中国の国有造船最大手の中国船舶集団(CSSC)は、ドイツの産業用エンジン大手MANエナジーソリューションズのガスタービン事業を買収する。6月21日、CSSCの子会社で産業用ガスタービンを手がける中船重工龍江広瀚燃気輪機(GHGT)が、MANエナジーソリューションズとの合意書に署名した。

GHGTが買収するのは、ガスタービンの先進技術や生産拠点にとどまらない。MANエナジーソリューションズがドイツのオーバーハウゼン市とスイスのチューリヒ市に持つ工場と研究開発センターとともに、販売・アフターサービスのネットワークや関連部門を丸ごと吸収する。

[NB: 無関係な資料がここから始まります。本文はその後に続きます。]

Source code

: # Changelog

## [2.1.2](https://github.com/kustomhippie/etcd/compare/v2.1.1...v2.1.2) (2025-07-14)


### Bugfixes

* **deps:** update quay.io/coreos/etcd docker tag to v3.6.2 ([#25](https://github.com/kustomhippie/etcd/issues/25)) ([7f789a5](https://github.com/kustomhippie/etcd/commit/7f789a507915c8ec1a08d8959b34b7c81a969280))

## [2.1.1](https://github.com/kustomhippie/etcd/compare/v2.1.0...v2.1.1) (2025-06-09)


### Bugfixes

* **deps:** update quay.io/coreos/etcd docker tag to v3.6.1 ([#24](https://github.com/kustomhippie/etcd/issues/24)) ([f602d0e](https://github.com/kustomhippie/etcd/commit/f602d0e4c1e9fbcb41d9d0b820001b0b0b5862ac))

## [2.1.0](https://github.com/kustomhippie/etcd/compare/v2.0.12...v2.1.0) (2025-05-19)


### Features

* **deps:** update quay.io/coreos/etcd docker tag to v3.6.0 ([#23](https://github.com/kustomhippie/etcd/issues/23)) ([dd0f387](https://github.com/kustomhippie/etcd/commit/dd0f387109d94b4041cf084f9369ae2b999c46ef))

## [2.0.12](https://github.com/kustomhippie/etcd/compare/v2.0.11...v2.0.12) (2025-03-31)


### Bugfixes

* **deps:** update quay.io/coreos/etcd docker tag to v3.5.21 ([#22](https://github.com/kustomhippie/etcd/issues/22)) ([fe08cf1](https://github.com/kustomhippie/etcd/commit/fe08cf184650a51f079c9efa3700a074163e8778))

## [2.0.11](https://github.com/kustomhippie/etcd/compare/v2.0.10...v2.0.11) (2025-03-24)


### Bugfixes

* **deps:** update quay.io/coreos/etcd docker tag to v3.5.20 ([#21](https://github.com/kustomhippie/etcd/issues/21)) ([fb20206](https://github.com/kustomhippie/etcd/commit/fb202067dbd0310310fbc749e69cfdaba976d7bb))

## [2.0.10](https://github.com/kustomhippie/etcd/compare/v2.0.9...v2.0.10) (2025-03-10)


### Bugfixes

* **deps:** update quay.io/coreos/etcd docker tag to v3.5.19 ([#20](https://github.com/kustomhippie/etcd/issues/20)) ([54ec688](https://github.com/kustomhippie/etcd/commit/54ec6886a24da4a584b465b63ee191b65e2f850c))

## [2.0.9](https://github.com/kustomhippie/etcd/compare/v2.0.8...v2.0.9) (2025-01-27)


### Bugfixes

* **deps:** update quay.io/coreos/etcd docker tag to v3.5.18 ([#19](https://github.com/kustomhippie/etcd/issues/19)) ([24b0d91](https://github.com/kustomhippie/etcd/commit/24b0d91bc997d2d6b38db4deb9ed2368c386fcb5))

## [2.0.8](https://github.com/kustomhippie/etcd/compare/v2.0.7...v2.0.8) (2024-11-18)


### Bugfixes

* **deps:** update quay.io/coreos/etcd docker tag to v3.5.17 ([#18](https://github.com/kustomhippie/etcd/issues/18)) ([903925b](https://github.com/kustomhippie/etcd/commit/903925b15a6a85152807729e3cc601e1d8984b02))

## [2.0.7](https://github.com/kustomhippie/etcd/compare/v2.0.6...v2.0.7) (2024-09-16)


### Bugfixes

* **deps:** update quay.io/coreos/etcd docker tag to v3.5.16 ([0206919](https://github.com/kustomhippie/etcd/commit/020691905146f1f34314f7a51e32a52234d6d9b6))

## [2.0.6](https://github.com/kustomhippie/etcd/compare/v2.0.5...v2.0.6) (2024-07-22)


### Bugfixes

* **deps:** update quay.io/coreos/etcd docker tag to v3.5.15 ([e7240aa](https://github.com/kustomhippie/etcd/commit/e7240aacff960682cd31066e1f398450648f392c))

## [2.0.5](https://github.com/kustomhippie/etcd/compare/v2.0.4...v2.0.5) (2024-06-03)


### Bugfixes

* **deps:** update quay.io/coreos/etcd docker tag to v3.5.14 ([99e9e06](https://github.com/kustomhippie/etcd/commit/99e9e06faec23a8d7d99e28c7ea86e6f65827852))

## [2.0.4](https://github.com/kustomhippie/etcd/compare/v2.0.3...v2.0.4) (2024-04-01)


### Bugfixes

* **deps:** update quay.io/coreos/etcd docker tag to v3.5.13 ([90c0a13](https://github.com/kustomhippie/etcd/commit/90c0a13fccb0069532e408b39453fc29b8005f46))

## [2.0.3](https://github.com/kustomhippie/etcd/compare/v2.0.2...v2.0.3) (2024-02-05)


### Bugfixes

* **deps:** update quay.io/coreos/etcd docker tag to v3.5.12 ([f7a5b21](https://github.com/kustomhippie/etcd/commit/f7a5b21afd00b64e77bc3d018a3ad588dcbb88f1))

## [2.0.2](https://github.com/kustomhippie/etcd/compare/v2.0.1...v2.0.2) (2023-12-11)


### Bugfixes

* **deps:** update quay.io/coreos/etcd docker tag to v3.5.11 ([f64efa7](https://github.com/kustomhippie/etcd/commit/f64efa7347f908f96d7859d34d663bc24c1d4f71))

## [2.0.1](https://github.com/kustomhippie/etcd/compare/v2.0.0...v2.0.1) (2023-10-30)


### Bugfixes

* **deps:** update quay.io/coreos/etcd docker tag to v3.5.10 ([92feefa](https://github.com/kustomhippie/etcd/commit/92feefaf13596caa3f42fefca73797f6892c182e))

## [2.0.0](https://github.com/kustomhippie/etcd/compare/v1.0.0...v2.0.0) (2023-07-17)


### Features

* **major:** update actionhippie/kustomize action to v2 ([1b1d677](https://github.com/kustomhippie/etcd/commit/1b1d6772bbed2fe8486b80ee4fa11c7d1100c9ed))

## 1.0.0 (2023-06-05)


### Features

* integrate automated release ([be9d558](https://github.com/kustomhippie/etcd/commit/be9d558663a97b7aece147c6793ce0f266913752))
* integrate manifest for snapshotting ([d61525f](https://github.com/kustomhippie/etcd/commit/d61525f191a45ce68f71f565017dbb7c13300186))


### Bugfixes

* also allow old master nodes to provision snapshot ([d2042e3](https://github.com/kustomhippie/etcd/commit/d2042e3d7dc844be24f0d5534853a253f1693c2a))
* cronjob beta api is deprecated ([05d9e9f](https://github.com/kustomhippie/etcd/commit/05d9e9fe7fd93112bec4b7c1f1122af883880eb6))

買収手続きの完了後、GHGTはヨーロッパの拠点をグローバル戦略の中核に位置付ける計画だ。ドイツとスイスで新製品や新技術の開発を続けると同時に、(GHGTにとって)より顧客に近い立ち位置でのグローバル・サービス網の構築を目指すという。

なお、両社は合意した買収金額を明らかにしていない。また、実際に手続きを進めるには、中国政府およびドイツ政府の所管当局の認可が必要だ。

「世界の一流企業を目指す」

GHGTはCSSC傘下の技術研究所を母体に、2013年5月に設立された。主力製品は(石油・天然ガスのパイプラインの圧縮機などに使われる)中小型の産業用ガスタービンで、開発・製造から販売・アフターサービスまで一気通貫で手がける。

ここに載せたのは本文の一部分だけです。